1. a) bei gegebenem Hubvolumen das Brennraumvolumen so klein wie möglich sein muss, woraus durch die Kurbeltriebsgeometrie automatisch ein hohes Verdichtungsverhältnis folgt, was natürlich begrenzt ist,
2. b) bei kleinstmöglichem Brennraumvolumen das Expansionsvolumen möglichst groß sein muss. Beim Hubkolbenmotor ist dies dagegen sogar auf ca. 80% des Hubraumes vermindert weil die Auslassventile bereits bei ca. 120° Kurbelwellendrehung (KW) nach OT öffnen müssen, um durch vorzeitigen Druckabbau im Zylinder den Ausschiebearbeits-Veriust in Grenzen zu halten.

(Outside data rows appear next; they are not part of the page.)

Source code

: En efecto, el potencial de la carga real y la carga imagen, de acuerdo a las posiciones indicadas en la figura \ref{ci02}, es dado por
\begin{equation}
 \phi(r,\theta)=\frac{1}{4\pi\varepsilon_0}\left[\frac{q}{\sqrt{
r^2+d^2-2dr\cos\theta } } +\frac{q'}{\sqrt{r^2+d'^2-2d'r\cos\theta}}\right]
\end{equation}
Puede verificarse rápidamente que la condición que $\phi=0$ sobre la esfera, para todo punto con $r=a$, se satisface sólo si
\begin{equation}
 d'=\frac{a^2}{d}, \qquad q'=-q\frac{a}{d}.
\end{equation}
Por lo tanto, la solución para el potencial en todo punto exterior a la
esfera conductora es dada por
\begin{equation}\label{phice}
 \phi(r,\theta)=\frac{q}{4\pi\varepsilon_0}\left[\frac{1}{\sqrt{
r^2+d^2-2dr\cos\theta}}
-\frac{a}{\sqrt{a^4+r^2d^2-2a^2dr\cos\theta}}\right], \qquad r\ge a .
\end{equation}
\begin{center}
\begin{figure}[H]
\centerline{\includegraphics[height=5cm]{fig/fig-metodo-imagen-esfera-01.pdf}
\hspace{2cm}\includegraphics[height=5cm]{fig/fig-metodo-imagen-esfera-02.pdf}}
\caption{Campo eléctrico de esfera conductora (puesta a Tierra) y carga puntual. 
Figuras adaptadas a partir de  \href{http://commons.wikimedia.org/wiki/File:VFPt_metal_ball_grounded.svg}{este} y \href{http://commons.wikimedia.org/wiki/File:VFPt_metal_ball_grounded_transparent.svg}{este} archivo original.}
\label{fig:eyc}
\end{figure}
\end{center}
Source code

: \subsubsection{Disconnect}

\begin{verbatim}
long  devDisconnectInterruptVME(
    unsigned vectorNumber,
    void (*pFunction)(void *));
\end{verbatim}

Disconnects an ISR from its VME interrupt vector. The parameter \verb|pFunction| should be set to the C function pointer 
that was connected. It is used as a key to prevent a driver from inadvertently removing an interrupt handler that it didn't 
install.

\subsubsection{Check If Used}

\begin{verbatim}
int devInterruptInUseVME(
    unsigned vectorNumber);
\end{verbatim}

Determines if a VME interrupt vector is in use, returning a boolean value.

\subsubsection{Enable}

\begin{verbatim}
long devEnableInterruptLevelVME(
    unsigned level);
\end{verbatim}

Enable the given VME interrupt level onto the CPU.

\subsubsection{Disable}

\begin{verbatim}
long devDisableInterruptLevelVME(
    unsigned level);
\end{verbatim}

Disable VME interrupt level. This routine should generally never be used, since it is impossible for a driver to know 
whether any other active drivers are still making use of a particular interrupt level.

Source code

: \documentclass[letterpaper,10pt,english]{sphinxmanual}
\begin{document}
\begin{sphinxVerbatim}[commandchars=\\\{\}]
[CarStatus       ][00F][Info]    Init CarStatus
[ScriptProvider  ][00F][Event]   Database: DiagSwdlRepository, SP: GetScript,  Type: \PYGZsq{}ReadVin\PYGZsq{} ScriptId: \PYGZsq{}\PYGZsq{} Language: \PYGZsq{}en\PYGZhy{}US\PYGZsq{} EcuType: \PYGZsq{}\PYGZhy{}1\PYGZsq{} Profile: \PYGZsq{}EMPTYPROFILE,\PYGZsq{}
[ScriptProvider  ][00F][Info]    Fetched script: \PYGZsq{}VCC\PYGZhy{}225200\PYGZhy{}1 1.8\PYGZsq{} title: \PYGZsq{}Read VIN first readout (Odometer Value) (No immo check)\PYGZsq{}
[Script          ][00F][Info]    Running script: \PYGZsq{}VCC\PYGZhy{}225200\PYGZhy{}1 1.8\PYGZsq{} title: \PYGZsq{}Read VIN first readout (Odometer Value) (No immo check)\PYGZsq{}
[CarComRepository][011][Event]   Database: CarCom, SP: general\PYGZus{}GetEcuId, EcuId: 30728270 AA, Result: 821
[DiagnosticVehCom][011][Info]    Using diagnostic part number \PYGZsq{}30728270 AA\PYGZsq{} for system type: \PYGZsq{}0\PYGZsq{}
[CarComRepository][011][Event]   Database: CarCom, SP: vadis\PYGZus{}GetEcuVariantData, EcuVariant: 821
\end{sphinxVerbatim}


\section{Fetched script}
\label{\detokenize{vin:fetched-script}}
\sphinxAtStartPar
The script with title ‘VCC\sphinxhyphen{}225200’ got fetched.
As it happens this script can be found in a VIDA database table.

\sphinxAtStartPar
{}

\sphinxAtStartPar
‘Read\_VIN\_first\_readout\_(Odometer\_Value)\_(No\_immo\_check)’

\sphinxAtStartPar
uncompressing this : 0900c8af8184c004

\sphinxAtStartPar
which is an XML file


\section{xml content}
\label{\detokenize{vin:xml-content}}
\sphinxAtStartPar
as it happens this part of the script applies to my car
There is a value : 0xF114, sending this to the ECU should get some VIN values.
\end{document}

It is immediately evident from mathematics that

1. a) for a given stroke volume, the combustion chamber volume must be as small as possible, which automatically results in a high compression ratio due to the crank mechanism geometry, which is of course limited,
2. b) the expansion volume must be as large as possible with the smallest possible combustion chamber volume. In the case of the reciprocating piston engine, on the other hand, this is even reduced to approx. 80% of the displacement, because the exhaust valves have to open after approx. 120 ° crankshaft rotation (KW) after TDC in order to keep the extension work loss within limits through premature pressure reduction in the cylinder.

This proves an operating diagram typical for all reciprocating piston engines in the area of compression and work cycle, which shows this 120 ° KW from TDC 180 ° to end of diagram 300 ° (source 1 . Darmstadt Indexing Symposium AVL). This diagram was kindly provided by Professor Dr. Ing. Werner Bauer from the Munich University of Applied Sciences. However, the early pressure reduction means that too high a working pressure and thermal energy (approx.7.8 bar, approx. 2000 ° K) go into the exhaust, which enormously reduces the internal efficiency.

Exhaust gas turbochargers can recover some of the loss through charging during intake, but only as long as the intake valves are open. It has long been known that, as with a), a higher compression ratio - as with a diesel engine - results in better efficiency. However, because the crank drive geometry couples the volumetric expansion ratio to the compression ratio, the physical reason for the increase in efficiency is the larger volumetric expansion ratio. The generally desired increase in the compression ratio ends with the Otto engine either at the limit of harmful engine knocking or with even higher compression, direct injection must take place. In addition to increased NO _x u. Soot particles (poor combustion), which will also make soot filters necessary for petrol engines. In order to be able to reduce the combustion chamber volume of the Otto engine even further without unacceptably increasing the compression, some engine manufacturers reduce the degree of filling when they are sucked in. In this valve control, known as the “simulated Atkinson” or “Miller” method, the inlet valves are opened later or closed later on the compression stroke, which always results in a correspondingly controlled lower degree of filling in the compression stroke. For example, the hybrid car Toyota Prius achieved an expansion ratio of 1:13 with a moderate compression ratio of 7: 1.

Of course, this process means a loss of performance, which can be compensated for by overcharging and possibly also overcompensated. The more and more built-in turbochargers (it should be recovered from the large exhaust gas loss) lead to higher performance per liter of displacement, but also to higher compression pressures and the like. Combustion peak pressures (currently approx. 100 bar for petrol and approx. 200 bar for diesel engines) and consequently to more highly toxic NO _x . The internal efficiency is not improved, because the expansion ratio is linked to the compression ratio because of the crank drive geometry. Overall efficiency gains are only what the turbocharger recovers from the exhaust gas loss as long as the intake valves are open.

The dilemma with the reciprocating piston engine is: With better efficiency (less CO ₂ ) through a higher expansion ratio - coupled with a higher compression ratio - more highly toxic NOx is generated.

Normal (without Atkinson / Miller) are calculated with compression ratios of 13: 1 (Otto) or 22: 1 (Diesel) expansion ratios 1: 11.4 (Otto) or 1: 18.6 (Diesel). With a refined and very expensive exhaust gas purification system, the reciprocating piston engine may be able to meet the more stringent exhaust gas limit values for toxins in the future, but cannot achieve the necessary increase in efficiency to drastically reduce the climate gas CO ₂ .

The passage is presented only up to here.